Listed entries:
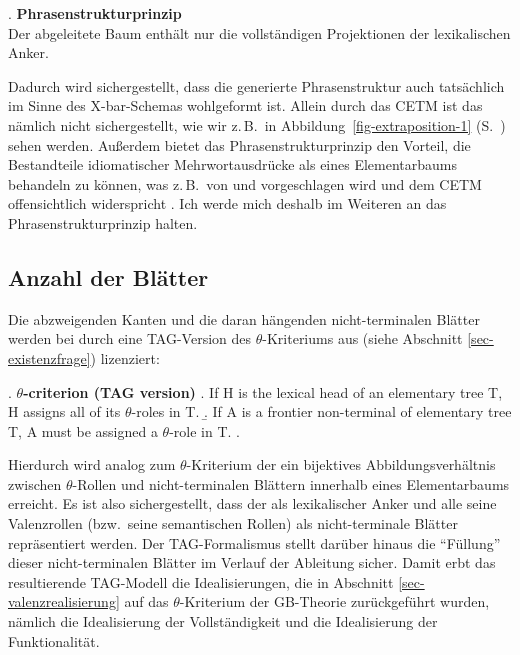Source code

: \ex. {\bf Phrasenstrukturprinzip} \label{ex-psprinzip-1}\\
Der abgeleitete Baum enthält nur die vollständigen Projektionen der lexikalischen Anker.

Dadurch wird sichergestellt, dass die generierte Phrasenstruktur auch tatsächlich im Sinne des X-bar-Schemas wohlgeformt ist. Allein durch das CETM ist das nämlich nicht sichergestellt, wie wir z.\,B.\ in Abbildung~\ref{fig-extraposition-1} (S.~\pageref{fig-extraposition-1}) sehen werden. Außerdem bietet das Phrasenstrukturprinzip den Vorteil, die Bestandteile idiomatischer Mehrwortausdrücke als  eines Elementarbaums behandeln zu können, was z.\,B.\ von \cite{Abeille:Schabes:89,Abeille:Schabes:96} und \cite{Abeille:95} vorgeschlagen wird und dem CETM offensichtlich widerspricht \citep[Endnote~5, 292]{Frank:02}. Ich werde mich deshalb im Weiteren an das Phrasenstrukturprinzip halten.


\subsection{Anzahl der Blätter}

Die abzweigenden Kanten und die daran hängenden nicht-terminalen Blätter werden bei \cite{Frank:02} durch eine TAG-Version des $\theta$-Kriteriums aus \cite{Chomsky:81} (siehe Abschnitt \ref{sec-existenzfrage}) lizenziert:

\ex. {\bf $\theta$-criterion (TAG version)} \label{ex-theta-criterion}
\a. If H is the lexical head of an elementary tree T, H assigns all of its $\theta$-roles in T.
\b. If A is a frontier non-terminal of elementary tree T, A must be assigned a $\theta$-role in T.
\z.
\citep[55]{Frank:02} 

Hierdurch wird analog zum $\theta$-Kriterium der  ein bijektives Abbildungsverhältnis zwischen $\theta$-Rollen und nicht-terminalen Blättern innerhalb eines Elementarbaums erreicht. Es ist also sichergestellt, dass der  als lexikalischer Anker und alle seine Valenzrollen (bzw.\ seine semantischen Rollen) als nicht-terminale Blätter repräsentiert werden. Der TAG-Formalismus stellt darüber hinaus die "`Füllung"' dieser nicht-terminalen Blätter im Verlauf der Ableitung sicher. Damit erbt das resultierende TAG-Modell die Idealisierungen, die in Abschnitt \ref{sec-valenzrealisierung} auf das $\theta$-Kriterium der GB-Theorie zurückgeführt wurden, nämlich die Idealisierung der Vollständigkeit und die Idealisierung der Funktionalität.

Assignment:
Restate each entry exactly, omitting pictures.

Task result:
Source code

: \ex. {\bf Phrasenstrukturprinzip} \label{ex-psprinzip-1}\\
Der abgeleitete Baum enthält nur die vollständigen Projektionen der lexikalischen Anker.

Dadurch wird sichergestellt, dass die generierte Phrasenstruktur auch tatsächlich im Sinne des X-bar-Schemas wohlgeformt ist. Allein durch das CETM ist das nämlich nicht sichergestellt, wie wir z.\,B.\ in Abbildung~\ref{fig-extraposition-1} (S.~\pageref{fig-extraposition-1}) sehen werden. Außerdem bietet das Phrasenstrukturprinzip den Vorteil, die Bestandteile idiomatischer Mehrwortausdrücke als  eines Elementarbaums behandeln zu können, was z.\,B.\ von \cite{Abeille:Schabes:89,Abeille:Schabes:96} und \cite{Abeille:95} vorgeschlagen wird und dem CETM offensichtlich widerspricht \citep[Endnote~5, 292]{Frank:02}. Ich werde mich deshalb im Weiteren an das Phrasenstrukturprinzip halten.


\subsection{Anzahl der Blätter}

Die abzweigenden Kanten und die daran hängenden nicht-terminalen Blätter werden bei \cite{Frank:02} durch eine TAG-Version des $\theta$-Kriteriums aus \cite{Chomsky:81} (siehe Abschnitt \ref{sec-existenzfrage}) lizenziert:

\ex. {\bf $\theta$-criterion (TAG version)} \label{ex-theta-criterion}
\a. If H is the lexical head of an elementary tree T, H assigns all of its $\theta$-roles in T.
\b. If A is a frontier non-terminal of elementary tree T, A must be assigned a $\theta$-role in T.
\z.
\citep[55]{Frank:02} 

Hierdurch wird analog zum $\theta$-Kriterium der  ein bijektives Abbildungsverhältnis zwischen $\theta$-Rollen und nicht-terminalen Blättern innerhalb eines Elementarbaums erreicht. Es ist also sichergestellt, dass der  als lexikalischer Anker und alle seine Valenzrollen (bzw.\ seine semantischen Rollen) als nicht-terminale Blätter repräsentiert werden. Der TAG-Formalismus stellt darüber hinaus die "`Füllung"' dieser nicht-terminalen Blätter im Verlauf der Ableitung sicher. Damit erbt das resultierende TAG-Modell die Idealisierungen, die in Abschnitt \ref{sec-valenzrealisierung} auf das $\theta$-Kriterium der GB-Theorie zurückgeführt wurden, nämlich die Idealisierung der Vollständigkeit und die Idealisierung der Funktionalität.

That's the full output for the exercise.